I first came across Bob Shaw‘s work in the pages of short-lived comic, Unknown Worlds of Science Fiction. The stories were framed by a narrative device based on ‘slow glass’ – loosely adapted from Shaw’s Other Days, Other Eyes (sadly, the only one of his works we were unable to secure for SF Gateway), and included the first instalment of a two-part adaptation of The Day of the Triffids. Although I eventually tracked down a copy of Other Days, Other Eyes, the first of Bob Shaw’s novels I managed to read was the wonderful Who Goes Here? in which protagonist Warren Peace joins the Space Legion in order to forget something terrible about his life. However, since part of the allure of joining the legion is that they erase your memory, he can’t remember what was so terrible about his life that joining the legion is worth the price of forgetting!
It was an early taste of the wit for which Shaw was well-known, and that I would sample for myself when I attended one of his Serious Scientific Talks at the Brighton Worldcon in 1987. These were the highlight of any convention Shaw attended and David Langford – himself an SF legend of no small wit – wrote a touching and engaging remembrance of Bob Shaw in his famed Ansible newsletter, in which he recalls how “newcomers would be bewildered as the bars emptied and the entire membership crowded to hear a presentation called, say, ‘The Bermondsey Triangle Mystery’, replete with demented science, excruciating puns, and gags kept mercilessly running until they coughed up blood. All this was delivered in that mournful Irish voice … which somehow conveyed mild surprise that these peculiar listeners should be laughing so hard that it hurt. The speeches have since been published in various editions, but you have to imagine the voice; indeed, if you’ve ever been to Bob’s performances, it’s impossible to ‘hear’ the words on the page other than in his voice.”
I regret to say that I never knew Bob Shaw, although a chance encounter in the bar at Worldcon seems, to me, at least, to sum up the bonhomie so many of his friends speak of. I was sitting at a table with some new acquaintances while around us ebbed and flowed the social life blood of the conventions – fans, authors, artists, editors – including, as I now know, many people I’d later meet and become friends with. Through the hubbub, a hand emerged to place an empty tonic bottle on our table. I picked it up and joked ‘I’m keeping this, it’ll be worth a fortune one day – Bob Shaw touched this!’ The man himself overheard and dolefully informed us that said item was unlikely to be worth much because value, in these instances, was essentially liked to scarcity – ‘and I’ll be touching a damned sight more of them before the night’s out!’

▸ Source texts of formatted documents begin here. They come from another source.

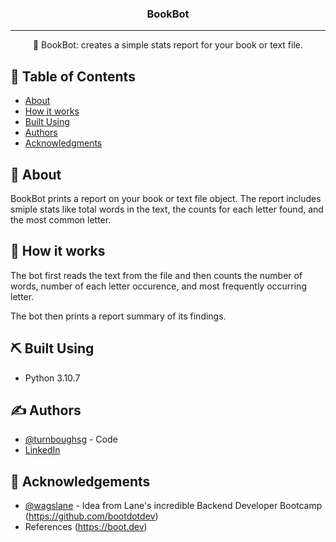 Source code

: <!-- <p align="center">
  <a href="" rel="noopener">
 <img width=200px height=200px src="" alt="boot.dev logo"></a>
</p> -->

<h3 align="center">BookBot</h3>

---

<p align="center"> 🤖 BookBot: creates a simple stats report for your book or text file.
    <br>
</p>

## 📝 Table of Contents

- [About](#about)
- [How it works](#working)
- [Built Using](#built_using)
- [Authors](#authors)
- [Acknowledgments](#acknowledgement)

## 🧐 About <a name = "about"></a>

BookBot prints a report on your book or text file object. The report includes smiple stats like total words in the text, the counts for each letter found, and the most common letter.

## 💭 How it works <a name = "working"></a>

The bot first reads the text from the file and then counts the number of words, number of each letter occurence, and most frequently occurring letter.

The bot then prints a report summary of its findings.

## ⛏️ Built Using <a name = "built_using"></a>

- Python 3.10.7

## ✍️ Authors <a name = "authors"></a>

- [@turnboughsg](https://github.com/turnboughsg) - Code
- [LinkedIn](https://linkedin.com/in/sophiaturnbough)


## 🎉 Acknowledgements <a name = "acknowledgement"></a>

- [@wagslane](https://github.com/wagslane) - Idea from Lane's incredible Backend Developer Bootcamp (https://github.com/bootdotdev)
- References (https://boot.dev)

You can find Bob Shaw’s work via his Author Page on the SF Gateway website, and read more about him in his entry in The Encyclopedia of Science Fiction. We urge you to do both – but also: next time you’re in the bar at a convention, take a look around. The odds are good that there will be a few people in the room who knew Bob Shaw – as well as (too many) others who are no longer with us – and if you ask them nicely (and buy them a drink), maybe they’ll tell you a few stories. The internet is full of interesting and amusing information, but the internet never had a pint with a man who could make an entire conference room full of people helpless with laughter using little more than the proximity of Forbidden Planet to Foyles.